In this study, a survey is presented about complex open-domain question answering systems. We talk about what a complex question is and the challenges it required to be answered, followed by categorizing the constraints into 5 classes. Approaches utilized in these systems were discussed and categorized into three classes based on the type of resources they utilize to find the answer: 1) Methods using unstructured data, 2) Methods using structured data, and 3) hybrid methods. The results showed that algorithms have different ideas with respect to the resource type. Finally, the performance of some of the approaches tested on the benchmark datasets was discussed and the findings were presented.

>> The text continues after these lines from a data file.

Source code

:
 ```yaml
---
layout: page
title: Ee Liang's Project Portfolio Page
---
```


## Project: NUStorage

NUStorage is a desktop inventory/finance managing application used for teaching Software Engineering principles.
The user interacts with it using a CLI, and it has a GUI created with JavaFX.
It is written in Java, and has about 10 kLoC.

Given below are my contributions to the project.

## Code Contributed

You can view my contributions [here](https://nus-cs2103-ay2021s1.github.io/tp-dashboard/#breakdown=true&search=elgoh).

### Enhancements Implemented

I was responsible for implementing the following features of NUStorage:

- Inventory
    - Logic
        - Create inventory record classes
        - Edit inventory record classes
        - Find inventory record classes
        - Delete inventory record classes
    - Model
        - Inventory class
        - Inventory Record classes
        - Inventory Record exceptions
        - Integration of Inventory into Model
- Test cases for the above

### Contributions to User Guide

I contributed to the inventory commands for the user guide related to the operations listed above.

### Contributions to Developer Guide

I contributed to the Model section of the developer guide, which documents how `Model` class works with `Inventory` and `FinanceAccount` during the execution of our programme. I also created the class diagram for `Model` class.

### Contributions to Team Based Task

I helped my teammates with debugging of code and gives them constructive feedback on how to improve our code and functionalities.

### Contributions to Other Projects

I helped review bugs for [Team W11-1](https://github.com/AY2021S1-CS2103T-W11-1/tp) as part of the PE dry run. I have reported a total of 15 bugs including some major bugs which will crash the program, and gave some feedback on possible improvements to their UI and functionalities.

Challenges for handling complexities are still unsolved. Choosing the best query graph among candidate query graphs in KBQA systems is a part that still needs to be worked on. Creating large question-answer datasets with different complexities can affect deep learning approaches for both decomposing question into simple ones when using unstructured resources or creating logical forms when there is a structured resource.